The self-examination of television news
Television, like Dracula, seems to avoid looking into the mirror. While many newspapers and magazines are busily involved in self-examination, usually in the form of on-staff ombudsmen, television only takes a peek at itself occasionally, and seldom schedules full-fledged programming aimed at self-examination.
There are exceptions, however.
Notable is Public Broadcasting's ''Inside Story,'' anchored by ex-State Department spokesman Hodding Carter, now completing its fourth season on the air. ''Inside Story'' has just agreed to go into re-edited repeats to fill the gap left by the demise of ''The Lawmakers'' on the PBS schedule.

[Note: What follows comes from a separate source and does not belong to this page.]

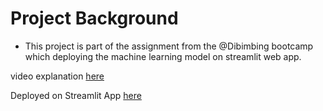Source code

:# Project Background
- This project is part of the assignment from the @Dibimbing bootcamp which deploying the machine learning model on streamlit web app. 

video explanation [here](https://drive.google.com/file/d/1T_6Ddfrfw3z6SwargIs64iWtL7tQkwK_/view?usp=sharing)

Deployed on Streamlit App [here](https://mini-porto.streamlit.app/Prediction)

Executive Producer Ned Schnurman - though still awaiting final approval by General Electric of grants for future series - told the Monitor that he is planning a 13-week series in the fall, followed by another 13-week series in the winter-spring. This past season has included some lively self-examination - the moral responsibility of TV cameramen to intervene in a suicide attempt, the Wall Street Journal insider stock-buying scandal, the handling of the Jackson campaign, Jacobo Timerman's return to Argentina, and others.
''Inside Story'' has come under some criticism recently because it is alleged that Mr. Carter's outside activities make it more difficult for him to maintain an unbiased posture - he appears occasionally on ABC's ''This Week With David Brinkley'' and recently substituted for Ted Koppel on ''Nightline.'' It is now anticipated that former NBC newsman Ed Newman will share the anchor spot with Carter in the fall season and probably take over in the winter season.

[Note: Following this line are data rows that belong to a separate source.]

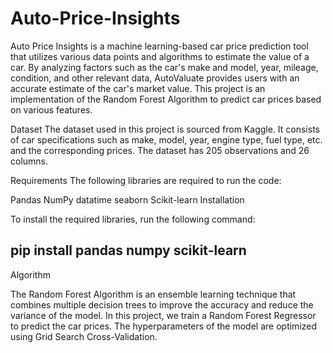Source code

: # Auto-Price-Insights
Auto Price Insights is a machine learning-based car price prediction tool that utilizes various data points and algorithms to estimate the value of a car. By analyzing factors such as the car's make and model, year, mileage, condition, and other relevant data, AutoValuate provides users with an accurate estimate of the car's market value.
This project is an implementation of the Random Forest Algorithm 
to predict car prices based on various features.

Dataset
The dataset used in this project is sourced from Kaggle. 
It consists of car specifications such as make, model, year, engine type, fuel type, etc.
and the corresponding prices. The dataset has 205 observations and 26 columns.

Requirements
The following libraries are required to run the code:

Pandas
NumPy
datatime
seaborn
Scikit-learn
Installation

To install the required libraries, run the following command:
## pip install pandas numpy scikit-learn ##


Algorithm

The Random Forest Algorithm is an ensemble learning technique that 
combines multiple decision trees to improve the accuracy and reduce the variance of the model. 
In this project, we train a Random Forest Regressor to predict the car prices. 
The hyperparameters of the model are optimized using Grid Search Cross-Validation.
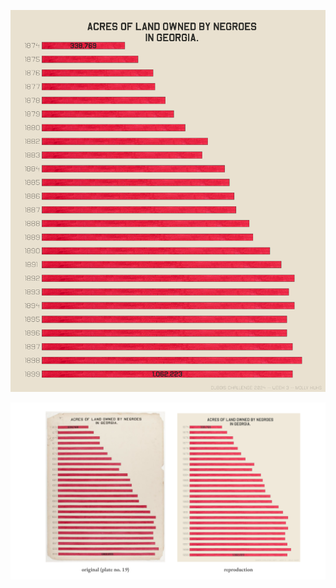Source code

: ![Model](https://github.com/makuhs/DuboisChallenge/blob/main/2024/Week03/week3.png)

![Model](https://github.com/makuhs/DuboisChallenge/blob/main/2024/Week03/week3_sidebyside.png)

While ''Inside Story'' is the only regularly scheduled program of TV introspection, ABC has what most observers consider the hardest-hitting analyses of television coverage on the air. But it is only shown on a now-and-then basis - usually after Ted Koppel's ''Nightline'' or as a replacement for it.
On July 9, ABC will celebrate the third anniversary of ''Viewpoint,'' its five-times-a-year analysis and criticism of broadcast journalism. George Watson, vice-president of ABC News, told the Monitor that this 15th ''Viewpoint'' will report on a public opinion survey that examines how the public perceives the media - ''what bones people have to pick with television news.'' A panel of leading broadcasters and broadcasting executives, still to be chosen, will take part. But, according to Watson, the barrier has been broken with ''Viewpoint'' and the program can now get ''relevant people from all the networks to take part because for the first time we have pioneered in providing a forum for people with grievances. We are giving them a chance to talk back to the experts. It's something like a newspaper's op ed or letter to the editor page.''
Also, Koppel's ''Nightline'' (ABC, 11:30 p.m.-midnight) manages to examine the media's handling of news events four or five times a year. In recent months Koppel has discussed the media handling of the KAL disaster, the press exclusion from Grenada, and the theft of the White House briefing book.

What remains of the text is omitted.